Also Keep in mind that SP pulled the Sleepers and Diner off the Sunset Ltd. Which back in the day was a Premium Train! What was left was some ratty old Coaches with, as has been said, heat and eat crap and bad attitude OBS that had to live on these rolling cattle cars during their turns!!


----------



## Bill Haithcoat (Sep 24, 2014)

Did you google? You will find some photos that way.


----------



## Long Train Runnin' (Sep 24, 2014)

Don't the train in North Carolina have a few vending machines where you can buy food and drinks? I guess that would be the closest thing still in service today.

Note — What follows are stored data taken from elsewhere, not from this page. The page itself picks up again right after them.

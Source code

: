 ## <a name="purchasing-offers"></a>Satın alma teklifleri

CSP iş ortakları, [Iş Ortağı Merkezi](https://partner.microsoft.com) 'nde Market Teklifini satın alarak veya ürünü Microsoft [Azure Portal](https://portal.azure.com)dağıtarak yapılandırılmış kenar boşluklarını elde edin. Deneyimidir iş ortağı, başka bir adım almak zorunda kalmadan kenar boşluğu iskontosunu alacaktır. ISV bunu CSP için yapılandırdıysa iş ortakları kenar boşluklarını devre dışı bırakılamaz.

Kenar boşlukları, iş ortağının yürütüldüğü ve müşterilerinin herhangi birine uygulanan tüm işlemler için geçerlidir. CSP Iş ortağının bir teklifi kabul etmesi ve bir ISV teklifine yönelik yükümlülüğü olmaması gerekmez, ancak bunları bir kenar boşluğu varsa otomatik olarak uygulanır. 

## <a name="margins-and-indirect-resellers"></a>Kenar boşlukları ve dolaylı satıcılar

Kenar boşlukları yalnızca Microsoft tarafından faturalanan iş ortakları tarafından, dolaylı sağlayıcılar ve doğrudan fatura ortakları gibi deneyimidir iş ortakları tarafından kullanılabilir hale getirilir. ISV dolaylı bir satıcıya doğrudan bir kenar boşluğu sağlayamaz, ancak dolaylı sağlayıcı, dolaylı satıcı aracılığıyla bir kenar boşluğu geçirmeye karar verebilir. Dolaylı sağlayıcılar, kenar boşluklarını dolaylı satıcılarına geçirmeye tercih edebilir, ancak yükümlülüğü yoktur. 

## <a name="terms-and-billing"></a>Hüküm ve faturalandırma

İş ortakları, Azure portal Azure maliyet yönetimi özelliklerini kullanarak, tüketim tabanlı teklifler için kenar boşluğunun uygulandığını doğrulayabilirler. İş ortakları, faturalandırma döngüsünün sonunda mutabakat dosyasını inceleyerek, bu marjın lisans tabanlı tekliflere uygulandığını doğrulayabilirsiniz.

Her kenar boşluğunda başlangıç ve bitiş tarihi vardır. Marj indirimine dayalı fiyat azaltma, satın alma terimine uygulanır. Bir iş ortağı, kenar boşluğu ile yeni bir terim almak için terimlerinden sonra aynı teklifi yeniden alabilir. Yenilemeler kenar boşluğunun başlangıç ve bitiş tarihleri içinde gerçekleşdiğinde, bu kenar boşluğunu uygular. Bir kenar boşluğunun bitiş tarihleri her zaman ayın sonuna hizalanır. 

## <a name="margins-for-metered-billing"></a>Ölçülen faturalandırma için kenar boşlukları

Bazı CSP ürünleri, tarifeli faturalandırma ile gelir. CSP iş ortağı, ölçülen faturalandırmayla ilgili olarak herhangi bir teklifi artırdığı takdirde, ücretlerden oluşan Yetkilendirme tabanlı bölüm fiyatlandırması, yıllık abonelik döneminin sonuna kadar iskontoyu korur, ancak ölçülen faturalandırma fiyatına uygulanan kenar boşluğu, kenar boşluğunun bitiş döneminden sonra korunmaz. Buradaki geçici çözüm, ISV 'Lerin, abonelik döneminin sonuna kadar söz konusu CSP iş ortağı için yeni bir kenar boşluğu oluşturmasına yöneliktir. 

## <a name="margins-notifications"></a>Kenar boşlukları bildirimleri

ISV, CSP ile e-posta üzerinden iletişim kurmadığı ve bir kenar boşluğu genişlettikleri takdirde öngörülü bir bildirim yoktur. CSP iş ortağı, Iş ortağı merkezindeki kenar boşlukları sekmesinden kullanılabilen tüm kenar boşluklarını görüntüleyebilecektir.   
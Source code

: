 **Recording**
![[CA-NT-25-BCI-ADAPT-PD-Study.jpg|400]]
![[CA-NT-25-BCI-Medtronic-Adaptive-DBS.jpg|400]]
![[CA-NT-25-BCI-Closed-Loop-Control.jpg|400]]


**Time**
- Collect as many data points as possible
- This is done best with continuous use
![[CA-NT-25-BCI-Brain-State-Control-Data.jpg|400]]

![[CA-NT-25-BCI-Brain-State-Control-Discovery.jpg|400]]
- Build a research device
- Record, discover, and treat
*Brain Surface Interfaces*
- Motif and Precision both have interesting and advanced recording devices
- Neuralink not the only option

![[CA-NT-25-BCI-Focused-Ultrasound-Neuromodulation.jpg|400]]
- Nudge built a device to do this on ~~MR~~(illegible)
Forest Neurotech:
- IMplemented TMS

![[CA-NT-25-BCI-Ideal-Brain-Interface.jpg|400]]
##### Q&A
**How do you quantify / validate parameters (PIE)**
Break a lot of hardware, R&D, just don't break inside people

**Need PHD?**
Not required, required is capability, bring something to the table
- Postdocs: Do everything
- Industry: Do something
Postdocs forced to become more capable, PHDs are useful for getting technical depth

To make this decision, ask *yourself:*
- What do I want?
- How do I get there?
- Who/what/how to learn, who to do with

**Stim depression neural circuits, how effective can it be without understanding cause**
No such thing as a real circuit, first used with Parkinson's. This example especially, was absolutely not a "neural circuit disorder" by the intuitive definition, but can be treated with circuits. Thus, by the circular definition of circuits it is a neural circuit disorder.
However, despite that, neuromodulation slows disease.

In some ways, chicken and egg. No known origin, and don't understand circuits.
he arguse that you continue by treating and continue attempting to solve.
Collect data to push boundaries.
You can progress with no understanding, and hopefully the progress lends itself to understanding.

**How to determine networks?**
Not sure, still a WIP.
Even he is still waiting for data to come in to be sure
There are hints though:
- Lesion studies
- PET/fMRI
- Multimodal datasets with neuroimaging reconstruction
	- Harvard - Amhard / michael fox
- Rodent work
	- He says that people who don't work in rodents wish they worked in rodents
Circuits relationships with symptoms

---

here are some photos on the NC State Trains from AU member SubwayNut

http://subwaynut.com/updates/2014/07/16/the-research-triangle-via-the-piedmont-triad-including-the-nc-amtrak-connector-bus-to-charlotte/


----------



## zephyr17 (Sep 24, 2014)

seat38a said:


> jimhudson said:
> 
> 
> > I rode one of these "Run 'em off!" Specials that SP ran! The cars were dirty, hot and the crews were hostile because they were " just following orders!" It was a long way from the Glory days of the Sunset Ltd. And the Sunset Route!
> ...


The Sunset got its sleepers and dining (coffee shop) service back just before the end as part of a deal with the ICC in 1970. The ICC agreed to approve reducing the train to 3 days a week in exchange for SP reinstating sleeping car and dining service. The reinstated sleeping car actually ran through to New York in conjunction with the Southern. The ICC had been trying to force the SP to reinstate sleepers and diners, but its authority to regulate the onboard services was doubtful (the "Adequacies" case).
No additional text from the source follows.